To do: Your answer should consist of the lines in the following data that contain "transgressed".

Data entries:
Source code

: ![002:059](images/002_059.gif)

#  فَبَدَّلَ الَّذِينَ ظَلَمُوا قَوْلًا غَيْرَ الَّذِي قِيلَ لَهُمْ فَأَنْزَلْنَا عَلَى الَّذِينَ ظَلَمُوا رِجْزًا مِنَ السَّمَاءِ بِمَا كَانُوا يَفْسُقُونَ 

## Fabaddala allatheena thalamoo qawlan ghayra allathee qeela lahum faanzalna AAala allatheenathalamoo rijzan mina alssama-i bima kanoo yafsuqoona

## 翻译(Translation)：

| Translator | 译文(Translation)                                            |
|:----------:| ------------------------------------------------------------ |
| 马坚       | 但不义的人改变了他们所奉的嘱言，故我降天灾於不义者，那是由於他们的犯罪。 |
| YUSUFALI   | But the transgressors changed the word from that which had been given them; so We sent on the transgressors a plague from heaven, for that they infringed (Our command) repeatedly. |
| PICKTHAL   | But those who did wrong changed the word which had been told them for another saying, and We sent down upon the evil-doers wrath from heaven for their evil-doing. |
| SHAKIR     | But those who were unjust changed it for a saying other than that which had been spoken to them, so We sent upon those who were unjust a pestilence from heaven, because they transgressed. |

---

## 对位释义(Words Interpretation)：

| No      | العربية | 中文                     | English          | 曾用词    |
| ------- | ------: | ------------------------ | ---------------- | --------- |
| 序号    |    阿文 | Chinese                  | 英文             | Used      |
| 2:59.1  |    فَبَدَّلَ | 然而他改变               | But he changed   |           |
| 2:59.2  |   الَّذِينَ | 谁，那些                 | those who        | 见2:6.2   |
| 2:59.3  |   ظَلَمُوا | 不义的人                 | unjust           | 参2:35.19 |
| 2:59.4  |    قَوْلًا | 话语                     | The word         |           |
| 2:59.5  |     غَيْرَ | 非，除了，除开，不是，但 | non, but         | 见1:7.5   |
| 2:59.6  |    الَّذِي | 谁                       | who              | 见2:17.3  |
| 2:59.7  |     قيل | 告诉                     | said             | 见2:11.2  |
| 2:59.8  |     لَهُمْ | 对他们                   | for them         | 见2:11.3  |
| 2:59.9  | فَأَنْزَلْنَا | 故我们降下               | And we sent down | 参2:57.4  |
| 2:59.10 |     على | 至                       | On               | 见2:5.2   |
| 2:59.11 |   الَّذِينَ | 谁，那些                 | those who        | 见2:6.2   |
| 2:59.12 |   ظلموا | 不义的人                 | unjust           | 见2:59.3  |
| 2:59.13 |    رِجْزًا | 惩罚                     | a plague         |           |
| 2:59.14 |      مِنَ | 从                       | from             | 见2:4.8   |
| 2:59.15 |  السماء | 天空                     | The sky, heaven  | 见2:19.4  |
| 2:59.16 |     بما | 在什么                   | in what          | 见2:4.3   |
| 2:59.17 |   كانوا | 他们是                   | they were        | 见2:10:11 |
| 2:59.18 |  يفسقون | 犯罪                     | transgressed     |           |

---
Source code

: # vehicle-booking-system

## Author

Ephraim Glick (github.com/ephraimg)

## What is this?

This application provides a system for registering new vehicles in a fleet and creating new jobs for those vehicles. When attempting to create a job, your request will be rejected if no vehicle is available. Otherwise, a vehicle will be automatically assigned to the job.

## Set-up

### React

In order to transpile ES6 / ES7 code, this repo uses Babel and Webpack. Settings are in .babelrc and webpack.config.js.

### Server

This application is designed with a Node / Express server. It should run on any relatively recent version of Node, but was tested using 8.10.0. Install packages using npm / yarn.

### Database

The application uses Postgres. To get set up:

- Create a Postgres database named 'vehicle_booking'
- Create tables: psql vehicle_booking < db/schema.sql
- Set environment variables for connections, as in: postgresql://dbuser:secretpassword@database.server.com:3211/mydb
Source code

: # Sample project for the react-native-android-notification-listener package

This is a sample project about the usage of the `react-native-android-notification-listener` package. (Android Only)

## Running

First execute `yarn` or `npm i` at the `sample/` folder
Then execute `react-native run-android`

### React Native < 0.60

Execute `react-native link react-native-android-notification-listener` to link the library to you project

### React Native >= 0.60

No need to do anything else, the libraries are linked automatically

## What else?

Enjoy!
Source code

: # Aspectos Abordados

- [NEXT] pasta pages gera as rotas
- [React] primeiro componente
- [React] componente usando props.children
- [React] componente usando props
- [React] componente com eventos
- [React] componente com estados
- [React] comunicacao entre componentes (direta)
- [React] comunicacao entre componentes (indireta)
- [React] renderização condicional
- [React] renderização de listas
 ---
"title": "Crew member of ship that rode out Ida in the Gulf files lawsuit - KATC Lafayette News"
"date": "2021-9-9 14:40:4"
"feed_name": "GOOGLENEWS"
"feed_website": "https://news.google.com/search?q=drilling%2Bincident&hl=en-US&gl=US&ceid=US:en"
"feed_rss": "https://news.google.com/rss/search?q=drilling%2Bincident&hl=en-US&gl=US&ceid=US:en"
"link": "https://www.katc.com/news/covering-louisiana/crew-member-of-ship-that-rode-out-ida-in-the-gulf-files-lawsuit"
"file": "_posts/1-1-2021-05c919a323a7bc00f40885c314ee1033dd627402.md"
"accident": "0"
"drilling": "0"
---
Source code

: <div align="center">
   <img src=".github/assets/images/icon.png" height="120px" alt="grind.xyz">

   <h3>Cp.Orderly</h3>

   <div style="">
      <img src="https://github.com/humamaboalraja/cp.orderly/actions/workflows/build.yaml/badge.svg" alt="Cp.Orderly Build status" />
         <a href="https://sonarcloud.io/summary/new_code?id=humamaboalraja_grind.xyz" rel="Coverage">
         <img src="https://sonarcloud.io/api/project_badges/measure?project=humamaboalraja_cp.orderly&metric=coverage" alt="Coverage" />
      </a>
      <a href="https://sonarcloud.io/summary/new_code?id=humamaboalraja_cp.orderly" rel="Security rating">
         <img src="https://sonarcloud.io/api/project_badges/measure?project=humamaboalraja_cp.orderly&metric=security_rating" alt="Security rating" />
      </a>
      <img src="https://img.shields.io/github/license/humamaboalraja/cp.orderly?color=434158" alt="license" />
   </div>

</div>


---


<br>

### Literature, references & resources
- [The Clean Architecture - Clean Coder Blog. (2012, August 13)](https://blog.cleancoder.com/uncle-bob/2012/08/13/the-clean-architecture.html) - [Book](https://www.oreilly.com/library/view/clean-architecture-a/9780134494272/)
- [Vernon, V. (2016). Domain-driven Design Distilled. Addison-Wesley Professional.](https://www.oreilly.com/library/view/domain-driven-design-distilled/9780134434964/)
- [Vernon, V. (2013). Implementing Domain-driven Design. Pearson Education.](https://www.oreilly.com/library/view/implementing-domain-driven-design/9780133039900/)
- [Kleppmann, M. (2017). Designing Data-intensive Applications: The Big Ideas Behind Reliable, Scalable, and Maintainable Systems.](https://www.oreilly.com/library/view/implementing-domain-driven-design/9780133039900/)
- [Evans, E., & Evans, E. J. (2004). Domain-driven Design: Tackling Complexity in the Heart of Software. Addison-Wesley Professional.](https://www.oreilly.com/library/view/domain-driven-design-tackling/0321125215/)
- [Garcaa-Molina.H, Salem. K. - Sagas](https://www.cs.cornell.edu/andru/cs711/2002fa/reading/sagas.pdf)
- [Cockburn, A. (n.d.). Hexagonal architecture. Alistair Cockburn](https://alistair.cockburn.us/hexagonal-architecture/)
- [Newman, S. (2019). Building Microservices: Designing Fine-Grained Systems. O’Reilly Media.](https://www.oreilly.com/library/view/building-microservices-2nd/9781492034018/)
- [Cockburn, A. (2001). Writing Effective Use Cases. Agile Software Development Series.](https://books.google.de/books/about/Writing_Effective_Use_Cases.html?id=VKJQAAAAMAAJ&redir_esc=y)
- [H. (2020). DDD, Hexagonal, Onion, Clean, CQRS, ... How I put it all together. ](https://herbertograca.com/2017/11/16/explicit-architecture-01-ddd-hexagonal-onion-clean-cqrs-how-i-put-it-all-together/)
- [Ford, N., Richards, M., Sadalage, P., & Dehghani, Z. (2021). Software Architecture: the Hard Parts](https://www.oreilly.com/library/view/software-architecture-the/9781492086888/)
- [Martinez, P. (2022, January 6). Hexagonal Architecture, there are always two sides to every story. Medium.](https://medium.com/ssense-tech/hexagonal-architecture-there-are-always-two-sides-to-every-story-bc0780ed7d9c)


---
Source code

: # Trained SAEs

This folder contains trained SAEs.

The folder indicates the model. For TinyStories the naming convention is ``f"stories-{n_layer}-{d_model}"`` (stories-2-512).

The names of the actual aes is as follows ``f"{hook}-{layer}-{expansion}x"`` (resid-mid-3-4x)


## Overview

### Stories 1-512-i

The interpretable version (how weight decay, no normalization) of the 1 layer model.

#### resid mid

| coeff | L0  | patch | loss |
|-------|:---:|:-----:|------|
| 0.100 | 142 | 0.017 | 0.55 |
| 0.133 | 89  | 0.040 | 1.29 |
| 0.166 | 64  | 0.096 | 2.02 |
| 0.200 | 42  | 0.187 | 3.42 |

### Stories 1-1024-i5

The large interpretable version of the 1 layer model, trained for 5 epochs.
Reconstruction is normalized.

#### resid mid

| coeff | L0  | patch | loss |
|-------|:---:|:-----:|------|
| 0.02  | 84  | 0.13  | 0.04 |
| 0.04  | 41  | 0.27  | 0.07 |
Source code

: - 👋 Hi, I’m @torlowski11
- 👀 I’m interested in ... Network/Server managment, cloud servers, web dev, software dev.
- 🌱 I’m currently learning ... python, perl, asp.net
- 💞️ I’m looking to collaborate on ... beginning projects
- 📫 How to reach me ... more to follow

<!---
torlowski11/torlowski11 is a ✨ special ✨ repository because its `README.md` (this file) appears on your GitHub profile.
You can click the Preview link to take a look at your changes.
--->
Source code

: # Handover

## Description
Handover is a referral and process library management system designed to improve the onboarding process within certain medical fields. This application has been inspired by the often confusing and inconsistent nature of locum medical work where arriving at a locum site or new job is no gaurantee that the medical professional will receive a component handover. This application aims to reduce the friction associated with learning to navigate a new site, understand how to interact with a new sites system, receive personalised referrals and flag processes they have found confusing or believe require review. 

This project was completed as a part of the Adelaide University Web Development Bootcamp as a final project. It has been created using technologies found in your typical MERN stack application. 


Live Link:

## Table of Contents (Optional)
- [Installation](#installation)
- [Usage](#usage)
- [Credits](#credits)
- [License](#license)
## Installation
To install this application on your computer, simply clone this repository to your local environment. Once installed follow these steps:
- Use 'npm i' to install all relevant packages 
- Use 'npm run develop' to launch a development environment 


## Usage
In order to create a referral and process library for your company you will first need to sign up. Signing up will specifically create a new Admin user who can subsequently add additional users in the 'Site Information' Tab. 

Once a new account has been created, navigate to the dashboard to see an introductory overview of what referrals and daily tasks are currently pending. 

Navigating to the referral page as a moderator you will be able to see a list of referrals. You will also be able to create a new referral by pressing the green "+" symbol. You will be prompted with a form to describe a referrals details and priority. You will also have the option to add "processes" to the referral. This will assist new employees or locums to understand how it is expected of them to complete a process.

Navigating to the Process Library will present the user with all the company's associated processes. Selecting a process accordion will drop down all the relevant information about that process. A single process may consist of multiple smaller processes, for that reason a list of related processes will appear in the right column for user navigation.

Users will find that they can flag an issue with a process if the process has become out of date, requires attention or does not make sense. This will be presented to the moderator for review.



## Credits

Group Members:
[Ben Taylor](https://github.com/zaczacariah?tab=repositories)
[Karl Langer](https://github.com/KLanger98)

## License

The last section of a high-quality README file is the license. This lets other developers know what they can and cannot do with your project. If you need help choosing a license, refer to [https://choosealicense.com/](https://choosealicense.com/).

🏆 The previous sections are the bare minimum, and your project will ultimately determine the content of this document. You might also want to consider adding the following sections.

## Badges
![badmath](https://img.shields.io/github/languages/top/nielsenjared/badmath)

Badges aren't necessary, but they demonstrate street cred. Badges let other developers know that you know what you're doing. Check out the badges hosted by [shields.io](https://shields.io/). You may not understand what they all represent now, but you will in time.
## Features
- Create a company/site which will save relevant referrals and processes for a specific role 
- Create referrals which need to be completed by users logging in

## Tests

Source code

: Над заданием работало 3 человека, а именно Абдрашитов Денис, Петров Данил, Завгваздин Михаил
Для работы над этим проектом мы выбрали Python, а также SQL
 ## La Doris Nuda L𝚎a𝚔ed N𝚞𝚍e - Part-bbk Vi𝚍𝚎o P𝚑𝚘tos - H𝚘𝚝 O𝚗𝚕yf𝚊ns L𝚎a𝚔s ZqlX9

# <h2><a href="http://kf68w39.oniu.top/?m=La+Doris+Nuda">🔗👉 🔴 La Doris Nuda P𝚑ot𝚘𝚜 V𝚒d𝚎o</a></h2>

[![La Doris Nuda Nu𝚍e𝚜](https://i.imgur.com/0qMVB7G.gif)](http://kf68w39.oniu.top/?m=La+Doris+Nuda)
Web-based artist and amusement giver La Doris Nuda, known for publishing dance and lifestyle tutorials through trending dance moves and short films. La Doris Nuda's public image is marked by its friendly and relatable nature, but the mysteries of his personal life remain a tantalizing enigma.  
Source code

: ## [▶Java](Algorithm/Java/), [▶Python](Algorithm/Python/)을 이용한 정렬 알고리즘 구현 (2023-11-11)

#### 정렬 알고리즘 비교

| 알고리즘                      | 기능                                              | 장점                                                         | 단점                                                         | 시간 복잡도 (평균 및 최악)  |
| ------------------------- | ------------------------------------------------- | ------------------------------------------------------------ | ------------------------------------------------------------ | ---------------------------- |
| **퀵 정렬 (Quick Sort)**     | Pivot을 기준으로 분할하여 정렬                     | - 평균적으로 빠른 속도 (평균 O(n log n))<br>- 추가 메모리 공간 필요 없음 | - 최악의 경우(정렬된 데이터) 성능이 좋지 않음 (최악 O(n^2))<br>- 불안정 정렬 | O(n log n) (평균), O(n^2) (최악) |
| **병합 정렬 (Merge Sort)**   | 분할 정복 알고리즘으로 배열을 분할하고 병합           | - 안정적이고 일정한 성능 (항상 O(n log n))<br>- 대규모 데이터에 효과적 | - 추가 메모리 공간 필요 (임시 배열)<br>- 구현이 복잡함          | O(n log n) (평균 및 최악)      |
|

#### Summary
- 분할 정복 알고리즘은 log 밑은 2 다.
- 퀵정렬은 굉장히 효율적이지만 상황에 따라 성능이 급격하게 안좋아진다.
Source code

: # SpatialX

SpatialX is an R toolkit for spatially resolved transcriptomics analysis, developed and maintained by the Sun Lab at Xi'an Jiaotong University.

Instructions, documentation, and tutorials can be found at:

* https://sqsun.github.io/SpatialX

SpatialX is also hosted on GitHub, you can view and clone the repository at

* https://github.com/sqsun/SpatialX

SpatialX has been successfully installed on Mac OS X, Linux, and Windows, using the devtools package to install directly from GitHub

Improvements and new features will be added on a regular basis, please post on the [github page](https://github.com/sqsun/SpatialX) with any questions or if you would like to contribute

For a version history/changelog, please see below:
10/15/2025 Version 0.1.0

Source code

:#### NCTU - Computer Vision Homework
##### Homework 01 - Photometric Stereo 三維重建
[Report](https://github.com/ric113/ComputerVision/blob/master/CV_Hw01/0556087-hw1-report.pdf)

Written reply:
| SHAKIR     | But those who were unjust changed it for a saying other than that which had been spoken to them, so We sent upon those who were unjust a pestilence from heaven, because they transgressed. |
| 2:59.18 |  يفسقون | 犯罪                     | transgressed     |           |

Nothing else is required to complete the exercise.